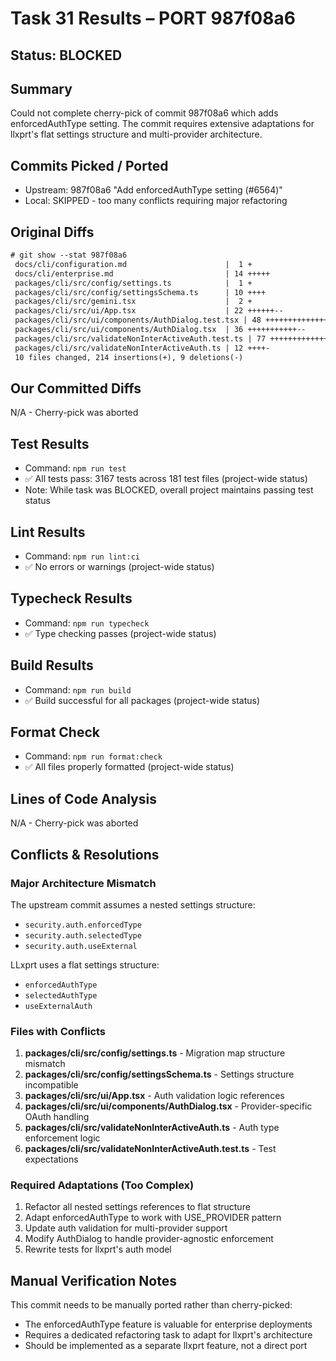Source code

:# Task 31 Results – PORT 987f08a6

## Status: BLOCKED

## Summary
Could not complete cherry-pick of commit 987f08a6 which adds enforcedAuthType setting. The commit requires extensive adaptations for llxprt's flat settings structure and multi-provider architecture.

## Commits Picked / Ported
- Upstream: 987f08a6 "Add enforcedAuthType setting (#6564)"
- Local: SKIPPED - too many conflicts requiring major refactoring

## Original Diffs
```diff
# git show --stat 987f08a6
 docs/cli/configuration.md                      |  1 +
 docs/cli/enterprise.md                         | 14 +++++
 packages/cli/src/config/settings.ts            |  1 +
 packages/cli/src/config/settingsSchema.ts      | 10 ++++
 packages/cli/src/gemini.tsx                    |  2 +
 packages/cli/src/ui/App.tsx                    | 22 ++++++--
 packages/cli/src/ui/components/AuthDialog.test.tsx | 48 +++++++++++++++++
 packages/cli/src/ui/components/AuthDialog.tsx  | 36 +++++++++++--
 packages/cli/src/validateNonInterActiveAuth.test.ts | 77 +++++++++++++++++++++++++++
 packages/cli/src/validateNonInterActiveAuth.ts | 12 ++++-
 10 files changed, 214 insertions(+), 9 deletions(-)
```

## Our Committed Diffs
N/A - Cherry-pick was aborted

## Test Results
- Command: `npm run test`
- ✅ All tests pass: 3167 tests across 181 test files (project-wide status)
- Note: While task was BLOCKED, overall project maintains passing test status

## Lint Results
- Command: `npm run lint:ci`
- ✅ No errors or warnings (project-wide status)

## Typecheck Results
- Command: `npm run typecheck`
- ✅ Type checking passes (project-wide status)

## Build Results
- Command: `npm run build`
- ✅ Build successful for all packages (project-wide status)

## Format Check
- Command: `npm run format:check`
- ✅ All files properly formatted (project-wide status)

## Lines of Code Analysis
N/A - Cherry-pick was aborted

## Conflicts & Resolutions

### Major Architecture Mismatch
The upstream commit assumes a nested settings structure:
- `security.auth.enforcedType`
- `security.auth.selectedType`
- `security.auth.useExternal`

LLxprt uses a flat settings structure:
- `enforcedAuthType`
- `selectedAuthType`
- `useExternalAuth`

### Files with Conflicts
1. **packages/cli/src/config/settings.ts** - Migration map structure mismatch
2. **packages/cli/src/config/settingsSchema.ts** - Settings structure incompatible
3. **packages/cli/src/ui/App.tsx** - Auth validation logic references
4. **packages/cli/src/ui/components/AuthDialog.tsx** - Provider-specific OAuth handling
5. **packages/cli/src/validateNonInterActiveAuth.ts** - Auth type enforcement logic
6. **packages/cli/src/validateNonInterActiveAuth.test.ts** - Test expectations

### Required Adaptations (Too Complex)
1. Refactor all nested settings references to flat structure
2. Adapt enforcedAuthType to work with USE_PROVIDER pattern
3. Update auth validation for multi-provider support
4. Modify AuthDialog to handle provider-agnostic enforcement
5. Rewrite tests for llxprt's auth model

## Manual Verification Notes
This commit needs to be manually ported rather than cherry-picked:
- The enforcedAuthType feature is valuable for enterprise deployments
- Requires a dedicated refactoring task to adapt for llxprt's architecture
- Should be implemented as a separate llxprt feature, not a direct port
####
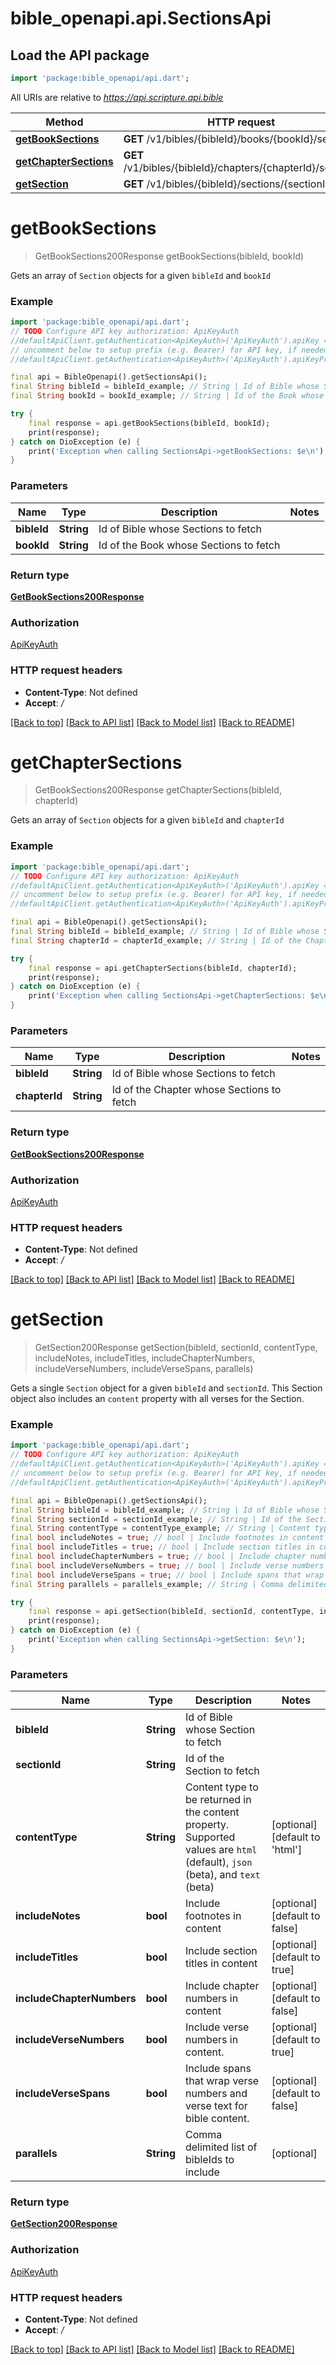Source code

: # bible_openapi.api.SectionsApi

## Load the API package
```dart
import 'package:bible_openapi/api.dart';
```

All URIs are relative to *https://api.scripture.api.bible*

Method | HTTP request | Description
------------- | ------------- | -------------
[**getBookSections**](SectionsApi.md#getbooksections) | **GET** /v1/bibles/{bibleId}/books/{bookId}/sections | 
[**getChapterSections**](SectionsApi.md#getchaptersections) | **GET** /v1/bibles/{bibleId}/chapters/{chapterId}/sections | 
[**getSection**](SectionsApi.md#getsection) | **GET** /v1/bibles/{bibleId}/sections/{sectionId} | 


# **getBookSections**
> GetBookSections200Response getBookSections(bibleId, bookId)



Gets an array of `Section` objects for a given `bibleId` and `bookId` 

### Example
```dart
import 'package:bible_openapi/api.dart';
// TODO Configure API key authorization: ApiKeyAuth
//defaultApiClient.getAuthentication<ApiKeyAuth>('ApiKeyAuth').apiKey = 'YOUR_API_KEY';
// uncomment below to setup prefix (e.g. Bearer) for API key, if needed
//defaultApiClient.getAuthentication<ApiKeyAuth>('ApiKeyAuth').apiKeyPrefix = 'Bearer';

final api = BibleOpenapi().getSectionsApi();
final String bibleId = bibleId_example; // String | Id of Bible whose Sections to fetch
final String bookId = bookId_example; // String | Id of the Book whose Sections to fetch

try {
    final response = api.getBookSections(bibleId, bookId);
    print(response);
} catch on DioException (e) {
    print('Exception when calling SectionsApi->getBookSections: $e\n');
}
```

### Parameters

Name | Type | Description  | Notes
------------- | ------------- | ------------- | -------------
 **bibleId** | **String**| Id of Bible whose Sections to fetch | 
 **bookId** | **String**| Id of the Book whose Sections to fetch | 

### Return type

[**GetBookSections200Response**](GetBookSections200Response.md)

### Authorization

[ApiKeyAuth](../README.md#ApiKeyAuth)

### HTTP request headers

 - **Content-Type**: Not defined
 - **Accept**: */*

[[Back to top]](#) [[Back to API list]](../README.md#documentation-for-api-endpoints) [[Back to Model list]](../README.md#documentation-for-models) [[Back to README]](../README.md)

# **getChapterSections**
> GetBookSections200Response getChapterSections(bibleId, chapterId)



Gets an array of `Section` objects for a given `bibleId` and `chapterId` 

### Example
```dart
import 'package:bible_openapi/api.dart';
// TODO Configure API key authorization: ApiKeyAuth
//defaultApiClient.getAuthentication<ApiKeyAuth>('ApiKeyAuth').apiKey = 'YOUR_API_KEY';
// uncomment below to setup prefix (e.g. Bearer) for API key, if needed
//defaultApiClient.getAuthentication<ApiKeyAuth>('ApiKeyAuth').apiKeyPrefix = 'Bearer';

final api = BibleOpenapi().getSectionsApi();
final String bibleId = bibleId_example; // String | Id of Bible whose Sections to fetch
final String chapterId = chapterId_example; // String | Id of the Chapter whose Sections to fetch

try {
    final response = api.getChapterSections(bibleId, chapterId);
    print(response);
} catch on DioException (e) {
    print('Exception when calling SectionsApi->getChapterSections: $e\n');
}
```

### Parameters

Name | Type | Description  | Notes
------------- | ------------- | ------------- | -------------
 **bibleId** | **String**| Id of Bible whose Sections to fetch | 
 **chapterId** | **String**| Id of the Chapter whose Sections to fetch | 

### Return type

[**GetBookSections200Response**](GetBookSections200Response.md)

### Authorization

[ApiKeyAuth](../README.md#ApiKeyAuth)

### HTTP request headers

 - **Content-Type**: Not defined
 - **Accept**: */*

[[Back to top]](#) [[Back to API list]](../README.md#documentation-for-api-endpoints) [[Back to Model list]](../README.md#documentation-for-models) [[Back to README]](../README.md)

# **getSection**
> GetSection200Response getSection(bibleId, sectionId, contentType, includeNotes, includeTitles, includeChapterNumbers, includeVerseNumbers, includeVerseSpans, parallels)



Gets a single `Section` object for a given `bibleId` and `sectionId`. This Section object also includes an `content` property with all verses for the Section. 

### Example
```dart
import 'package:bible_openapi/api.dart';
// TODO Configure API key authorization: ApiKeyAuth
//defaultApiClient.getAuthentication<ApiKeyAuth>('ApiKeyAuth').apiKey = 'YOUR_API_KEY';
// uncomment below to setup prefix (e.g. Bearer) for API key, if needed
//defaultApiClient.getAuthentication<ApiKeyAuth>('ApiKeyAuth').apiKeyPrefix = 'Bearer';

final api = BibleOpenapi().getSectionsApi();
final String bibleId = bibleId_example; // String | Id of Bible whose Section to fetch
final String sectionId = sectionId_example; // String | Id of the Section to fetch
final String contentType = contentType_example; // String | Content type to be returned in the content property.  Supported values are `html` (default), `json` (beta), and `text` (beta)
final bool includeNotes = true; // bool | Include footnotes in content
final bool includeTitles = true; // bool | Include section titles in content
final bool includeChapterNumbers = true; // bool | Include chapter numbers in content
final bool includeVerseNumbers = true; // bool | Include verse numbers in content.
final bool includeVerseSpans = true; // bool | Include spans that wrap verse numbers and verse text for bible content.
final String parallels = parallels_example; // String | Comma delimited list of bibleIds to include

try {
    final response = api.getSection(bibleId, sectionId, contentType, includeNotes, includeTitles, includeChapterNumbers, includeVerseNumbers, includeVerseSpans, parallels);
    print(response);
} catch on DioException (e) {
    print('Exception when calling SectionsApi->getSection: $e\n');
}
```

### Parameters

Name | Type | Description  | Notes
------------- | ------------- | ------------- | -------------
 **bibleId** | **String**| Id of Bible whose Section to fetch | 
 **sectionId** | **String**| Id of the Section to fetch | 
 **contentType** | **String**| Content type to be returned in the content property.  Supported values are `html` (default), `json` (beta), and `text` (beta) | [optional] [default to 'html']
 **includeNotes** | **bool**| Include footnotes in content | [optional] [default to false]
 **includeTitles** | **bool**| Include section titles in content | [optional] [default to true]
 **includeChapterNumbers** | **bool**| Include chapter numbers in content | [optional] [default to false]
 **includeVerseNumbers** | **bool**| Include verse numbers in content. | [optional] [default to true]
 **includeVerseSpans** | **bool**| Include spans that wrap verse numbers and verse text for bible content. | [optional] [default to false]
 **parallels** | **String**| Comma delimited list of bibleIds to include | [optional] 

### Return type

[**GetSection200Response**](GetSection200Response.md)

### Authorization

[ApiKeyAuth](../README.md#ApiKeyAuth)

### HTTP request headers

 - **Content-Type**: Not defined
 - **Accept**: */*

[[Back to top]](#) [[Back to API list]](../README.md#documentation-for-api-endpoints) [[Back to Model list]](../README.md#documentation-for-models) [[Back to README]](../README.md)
####
> _PROBLEM TO SOLVE_
In the records above, find each line that mentions the word "logic", and copy it.

> _REPLY_
3. **packages/cli/src/ui/App.tsx** - Auth validation logic references
5. **packages/cli/src/validateNonInterActiveAuth.ts** - Auth type enforcement logic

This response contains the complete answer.